* _Exercise data_
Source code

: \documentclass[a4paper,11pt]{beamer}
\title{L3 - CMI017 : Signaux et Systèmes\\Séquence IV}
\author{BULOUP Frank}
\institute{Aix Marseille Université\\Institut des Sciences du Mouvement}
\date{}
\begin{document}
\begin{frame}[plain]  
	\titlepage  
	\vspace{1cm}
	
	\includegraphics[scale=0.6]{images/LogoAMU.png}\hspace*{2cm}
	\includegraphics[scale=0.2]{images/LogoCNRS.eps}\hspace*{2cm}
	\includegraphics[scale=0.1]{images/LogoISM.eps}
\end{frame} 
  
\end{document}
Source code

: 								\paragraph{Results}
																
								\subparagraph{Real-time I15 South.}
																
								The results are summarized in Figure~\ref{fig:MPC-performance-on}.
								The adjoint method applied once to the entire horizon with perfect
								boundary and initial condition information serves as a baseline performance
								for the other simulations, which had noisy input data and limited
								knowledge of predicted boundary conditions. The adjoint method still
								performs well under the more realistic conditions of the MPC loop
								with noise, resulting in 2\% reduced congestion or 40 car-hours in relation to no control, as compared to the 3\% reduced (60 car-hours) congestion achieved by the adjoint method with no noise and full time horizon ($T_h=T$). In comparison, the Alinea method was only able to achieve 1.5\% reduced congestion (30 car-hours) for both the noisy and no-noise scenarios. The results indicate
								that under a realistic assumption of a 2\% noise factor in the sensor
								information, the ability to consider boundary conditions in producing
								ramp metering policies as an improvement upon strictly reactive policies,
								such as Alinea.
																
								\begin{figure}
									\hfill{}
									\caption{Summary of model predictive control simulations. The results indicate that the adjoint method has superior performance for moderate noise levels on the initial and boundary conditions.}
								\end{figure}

* _Task details_
State how many lines of the listing above include the string "horizon", with no words around the number.

* _Output below_
2